◆ Work instruction: From the entries below, pull out each line where "Board" appears.

Data records

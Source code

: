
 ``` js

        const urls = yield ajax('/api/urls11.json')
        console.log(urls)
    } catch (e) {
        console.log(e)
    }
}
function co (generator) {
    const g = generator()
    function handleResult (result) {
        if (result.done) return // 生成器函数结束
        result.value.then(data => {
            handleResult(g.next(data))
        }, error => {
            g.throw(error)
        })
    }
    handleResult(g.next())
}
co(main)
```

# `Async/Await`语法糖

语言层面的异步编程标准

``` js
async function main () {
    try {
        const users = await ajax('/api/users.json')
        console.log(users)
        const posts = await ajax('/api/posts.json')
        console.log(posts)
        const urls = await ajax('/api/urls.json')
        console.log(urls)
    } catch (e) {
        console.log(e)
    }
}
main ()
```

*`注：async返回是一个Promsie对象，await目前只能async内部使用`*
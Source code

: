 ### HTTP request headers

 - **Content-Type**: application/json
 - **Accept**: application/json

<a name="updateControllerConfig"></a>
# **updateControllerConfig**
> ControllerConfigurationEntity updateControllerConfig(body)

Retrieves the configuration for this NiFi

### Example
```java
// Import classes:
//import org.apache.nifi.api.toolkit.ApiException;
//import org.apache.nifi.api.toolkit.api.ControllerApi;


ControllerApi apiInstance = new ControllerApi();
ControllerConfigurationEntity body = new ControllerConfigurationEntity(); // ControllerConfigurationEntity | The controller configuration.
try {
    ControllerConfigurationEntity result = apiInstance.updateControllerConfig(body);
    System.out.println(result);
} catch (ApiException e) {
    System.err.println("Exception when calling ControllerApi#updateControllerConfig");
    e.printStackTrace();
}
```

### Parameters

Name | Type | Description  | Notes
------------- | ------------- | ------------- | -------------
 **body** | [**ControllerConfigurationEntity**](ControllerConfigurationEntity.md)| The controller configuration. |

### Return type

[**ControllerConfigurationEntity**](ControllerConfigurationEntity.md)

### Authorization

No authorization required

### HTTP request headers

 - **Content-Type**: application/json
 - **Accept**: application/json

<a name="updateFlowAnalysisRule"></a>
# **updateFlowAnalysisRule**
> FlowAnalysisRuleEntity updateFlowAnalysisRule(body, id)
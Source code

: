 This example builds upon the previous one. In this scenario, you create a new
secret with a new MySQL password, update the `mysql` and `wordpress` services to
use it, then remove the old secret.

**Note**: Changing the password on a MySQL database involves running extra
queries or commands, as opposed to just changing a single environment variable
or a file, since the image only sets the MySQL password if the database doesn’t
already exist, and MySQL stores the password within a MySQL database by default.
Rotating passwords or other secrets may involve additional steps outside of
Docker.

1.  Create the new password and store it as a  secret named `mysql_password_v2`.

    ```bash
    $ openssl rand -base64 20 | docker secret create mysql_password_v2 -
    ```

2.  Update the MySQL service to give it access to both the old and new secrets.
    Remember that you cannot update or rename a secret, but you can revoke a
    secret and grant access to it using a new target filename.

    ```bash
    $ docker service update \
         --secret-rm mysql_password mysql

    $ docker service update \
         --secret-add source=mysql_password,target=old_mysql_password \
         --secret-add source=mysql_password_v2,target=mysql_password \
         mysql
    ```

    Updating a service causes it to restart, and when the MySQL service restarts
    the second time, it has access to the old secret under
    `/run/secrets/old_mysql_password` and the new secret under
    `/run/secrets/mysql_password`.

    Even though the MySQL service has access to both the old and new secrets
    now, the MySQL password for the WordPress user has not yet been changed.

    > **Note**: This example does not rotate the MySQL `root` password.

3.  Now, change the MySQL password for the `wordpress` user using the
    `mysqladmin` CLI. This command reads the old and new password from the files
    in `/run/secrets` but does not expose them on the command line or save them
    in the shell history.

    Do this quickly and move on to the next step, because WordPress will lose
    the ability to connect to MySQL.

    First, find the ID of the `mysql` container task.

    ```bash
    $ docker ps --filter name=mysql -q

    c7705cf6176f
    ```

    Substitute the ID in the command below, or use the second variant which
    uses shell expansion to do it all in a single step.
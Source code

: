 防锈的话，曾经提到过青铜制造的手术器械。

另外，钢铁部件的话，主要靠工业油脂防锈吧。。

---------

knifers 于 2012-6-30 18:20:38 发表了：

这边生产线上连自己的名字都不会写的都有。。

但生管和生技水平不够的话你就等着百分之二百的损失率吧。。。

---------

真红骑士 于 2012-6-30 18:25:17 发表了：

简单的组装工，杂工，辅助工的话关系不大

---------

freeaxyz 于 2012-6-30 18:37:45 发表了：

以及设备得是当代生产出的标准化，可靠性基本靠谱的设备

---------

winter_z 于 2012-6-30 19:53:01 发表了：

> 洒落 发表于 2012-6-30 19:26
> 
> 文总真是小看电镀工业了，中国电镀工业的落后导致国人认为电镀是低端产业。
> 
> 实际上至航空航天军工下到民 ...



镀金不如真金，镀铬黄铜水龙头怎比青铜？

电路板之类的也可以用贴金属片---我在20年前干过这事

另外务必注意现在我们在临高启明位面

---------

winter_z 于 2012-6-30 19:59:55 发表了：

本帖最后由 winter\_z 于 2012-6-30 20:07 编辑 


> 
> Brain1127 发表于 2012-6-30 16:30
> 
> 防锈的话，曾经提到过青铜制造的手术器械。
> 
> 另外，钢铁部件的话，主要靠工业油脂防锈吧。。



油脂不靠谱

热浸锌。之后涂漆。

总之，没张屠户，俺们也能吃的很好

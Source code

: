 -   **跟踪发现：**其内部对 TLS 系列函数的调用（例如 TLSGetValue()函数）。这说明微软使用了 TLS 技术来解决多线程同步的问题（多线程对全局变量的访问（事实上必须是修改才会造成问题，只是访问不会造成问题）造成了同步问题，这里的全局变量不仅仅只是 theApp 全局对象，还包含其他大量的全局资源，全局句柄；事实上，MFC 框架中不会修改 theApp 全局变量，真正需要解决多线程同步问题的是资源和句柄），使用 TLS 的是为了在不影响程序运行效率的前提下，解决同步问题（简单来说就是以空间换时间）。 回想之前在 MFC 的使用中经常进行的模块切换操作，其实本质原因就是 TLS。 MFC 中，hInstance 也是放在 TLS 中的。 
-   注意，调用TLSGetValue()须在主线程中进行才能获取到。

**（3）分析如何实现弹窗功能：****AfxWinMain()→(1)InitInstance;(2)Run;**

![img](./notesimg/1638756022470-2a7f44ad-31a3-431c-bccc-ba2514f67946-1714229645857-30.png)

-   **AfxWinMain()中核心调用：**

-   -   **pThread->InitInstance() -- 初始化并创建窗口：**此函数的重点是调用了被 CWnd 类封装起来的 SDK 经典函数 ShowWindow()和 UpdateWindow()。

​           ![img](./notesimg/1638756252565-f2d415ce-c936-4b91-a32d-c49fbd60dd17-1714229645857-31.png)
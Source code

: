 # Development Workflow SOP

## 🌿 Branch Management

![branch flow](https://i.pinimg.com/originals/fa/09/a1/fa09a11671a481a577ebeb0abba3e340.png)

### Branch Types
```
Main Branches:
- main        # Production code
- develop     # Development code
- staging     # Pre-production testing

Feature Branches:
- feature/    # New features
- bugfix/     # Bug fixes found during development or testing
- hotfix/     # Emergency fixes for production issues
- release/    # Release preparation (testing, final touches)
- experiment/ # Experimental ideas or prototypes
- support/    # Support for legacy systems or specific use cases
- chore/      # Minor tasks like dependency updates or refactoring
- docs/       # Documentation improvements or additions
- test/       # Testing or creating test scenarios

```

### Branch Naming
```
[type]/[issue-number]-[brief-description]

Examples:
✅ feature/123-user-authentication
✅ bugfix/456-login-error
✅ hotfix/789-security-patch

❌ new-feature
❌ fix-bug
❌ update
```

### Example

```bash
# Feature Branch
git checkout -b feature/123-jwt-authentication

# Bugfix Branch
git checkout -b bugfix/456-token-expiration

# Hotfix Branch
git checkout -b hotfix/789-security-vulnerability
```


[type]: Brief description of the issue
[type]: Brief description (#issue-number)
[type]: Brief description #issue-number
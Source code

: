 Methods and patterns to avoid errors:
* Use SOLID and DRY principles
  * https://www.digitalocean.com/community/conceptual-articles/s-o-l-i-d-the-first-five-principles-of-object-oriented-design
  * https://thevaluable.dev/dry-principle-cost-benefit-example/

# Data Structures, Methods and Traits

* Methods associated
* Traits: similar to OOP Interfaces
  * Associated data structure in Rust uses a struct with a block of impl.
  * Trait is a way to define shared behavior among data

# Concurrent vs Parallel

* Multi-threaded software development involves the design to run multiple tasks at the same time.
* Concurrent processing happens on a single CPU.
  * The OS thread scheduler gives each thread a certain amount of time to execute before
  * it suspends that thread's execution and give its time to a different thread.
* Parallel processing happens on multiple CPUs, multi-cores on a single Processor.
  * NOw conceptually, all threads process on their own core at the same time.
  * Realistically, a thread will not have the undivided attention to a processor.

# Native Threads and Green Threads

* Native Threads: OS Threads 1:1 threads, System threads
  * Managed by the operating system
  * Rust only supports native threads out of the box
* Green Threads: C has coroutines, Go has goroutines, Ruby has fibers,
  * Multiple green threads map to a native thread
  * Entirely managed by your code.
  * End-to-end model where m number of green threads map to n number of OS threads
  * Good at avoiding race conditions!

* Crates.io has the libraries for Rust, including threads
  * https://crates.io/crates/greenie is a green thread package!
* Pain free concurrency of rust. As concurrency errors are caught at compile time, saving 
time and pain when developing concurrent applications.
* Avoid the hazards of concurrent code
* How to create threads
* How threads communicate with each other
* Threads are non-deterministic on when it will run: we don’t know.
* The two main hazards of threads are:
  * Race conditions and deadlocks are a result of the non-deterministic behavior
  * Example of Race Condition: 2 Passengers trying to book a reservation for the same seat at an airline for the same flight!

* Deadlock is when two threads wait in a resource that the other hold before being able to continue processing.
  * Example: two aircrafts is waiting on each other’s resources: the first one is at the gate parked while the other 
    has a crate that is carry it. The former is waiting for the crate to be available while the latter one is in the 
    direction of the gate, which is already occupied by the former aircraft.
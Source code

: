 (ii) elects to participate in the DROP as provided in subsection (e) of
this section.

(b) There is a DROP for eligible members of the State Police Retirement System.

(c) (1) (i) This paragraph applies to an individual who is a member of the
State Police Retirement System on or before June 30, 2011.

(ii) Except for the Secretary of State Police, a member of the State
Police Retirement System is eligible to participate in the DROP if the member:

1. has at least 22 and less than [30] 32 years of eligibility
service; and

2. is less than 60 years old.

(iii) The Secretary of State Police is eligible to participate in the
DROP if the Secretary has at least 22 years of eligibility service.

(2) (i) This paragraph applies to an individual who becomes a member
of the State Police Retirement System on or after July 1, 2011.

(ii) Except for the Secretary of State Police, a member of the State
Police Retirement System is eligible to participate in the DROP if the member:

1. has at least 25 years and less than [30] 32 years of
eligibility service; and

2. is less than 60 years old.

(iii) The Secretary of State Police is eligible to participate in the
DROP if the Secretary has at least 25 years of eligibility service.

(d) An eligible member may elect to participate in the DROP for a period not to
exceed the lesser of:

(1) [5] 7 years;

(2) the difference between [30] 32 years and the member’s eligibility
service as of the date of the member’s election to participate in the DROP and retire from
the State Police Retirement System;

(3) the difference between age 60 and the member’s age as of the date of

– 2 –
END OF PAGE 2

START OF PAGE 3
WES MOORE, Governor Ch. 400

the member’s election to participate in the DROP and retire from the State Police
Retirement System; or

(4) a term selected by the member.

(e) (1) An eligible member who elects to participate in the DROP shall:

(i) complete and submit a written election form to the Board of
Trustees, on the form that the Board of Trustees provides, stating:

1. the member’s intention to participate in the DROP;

◆ Exercise answer:
(i) complete and submit a written election form to the Board of
Trustees, on the form that the Board of Trustees provides, stating:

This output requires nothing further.